--- Given data ---
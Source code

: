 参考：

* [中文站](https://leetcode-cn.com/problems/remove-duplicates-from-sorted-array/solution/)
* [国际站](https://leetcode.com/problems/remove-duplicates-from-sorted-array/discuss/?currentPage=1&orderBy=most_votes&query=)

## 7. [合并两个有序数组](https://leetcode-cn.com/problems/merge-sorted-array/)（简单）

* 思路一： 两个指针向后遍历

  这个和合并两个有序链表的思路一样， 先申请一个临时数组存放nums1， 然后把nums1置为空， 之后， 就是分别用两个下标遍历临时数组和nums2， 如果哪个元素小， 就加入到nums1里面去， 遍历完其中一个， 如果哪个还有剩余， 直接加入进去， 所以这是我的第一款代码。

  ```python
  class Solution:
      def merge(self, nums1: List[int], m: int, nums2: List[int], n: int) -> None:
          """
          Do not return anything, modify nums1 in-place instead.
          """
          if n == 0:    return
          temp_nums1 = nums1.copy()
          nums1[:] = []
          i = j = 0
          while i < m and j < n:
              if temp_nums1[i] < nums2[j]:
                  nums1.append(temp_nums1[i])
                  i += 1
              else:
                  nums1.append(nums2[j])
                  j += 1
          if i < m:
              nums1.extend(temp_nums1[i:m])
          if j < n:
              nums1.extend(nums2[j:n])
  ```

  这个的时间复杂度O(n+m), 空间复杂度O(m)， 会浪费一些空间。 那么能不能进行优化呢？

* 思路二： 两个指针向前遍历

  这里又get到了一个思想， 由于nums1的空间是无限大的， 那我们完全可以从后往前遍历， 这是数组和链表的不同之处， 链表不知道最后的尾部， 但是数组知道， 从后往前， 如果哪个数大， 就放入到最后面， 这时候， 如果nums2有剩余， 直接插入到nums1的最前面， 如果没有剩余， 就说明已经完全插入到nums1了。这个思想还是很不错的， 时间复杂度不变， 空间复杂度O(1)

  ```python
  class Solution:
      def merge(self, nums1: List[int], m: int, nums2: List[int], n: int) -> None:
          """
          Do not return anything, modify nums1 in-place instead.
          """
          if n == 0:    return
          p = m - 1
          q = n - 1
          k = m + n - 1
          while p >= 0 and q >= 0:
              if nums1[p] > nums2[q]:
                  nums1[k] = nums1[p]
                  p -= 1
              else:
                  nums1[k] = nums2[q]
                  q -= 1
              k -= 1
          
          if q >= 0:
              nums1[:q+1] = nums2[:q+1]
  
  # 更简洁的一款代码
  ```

--- Task description ---
Only the lines that contain the word "extend" should be copied from the material.

--- Worked solution ---
              nums1.extend(temp_nums1[i:m])
              nums1.extend(nums2[j:n])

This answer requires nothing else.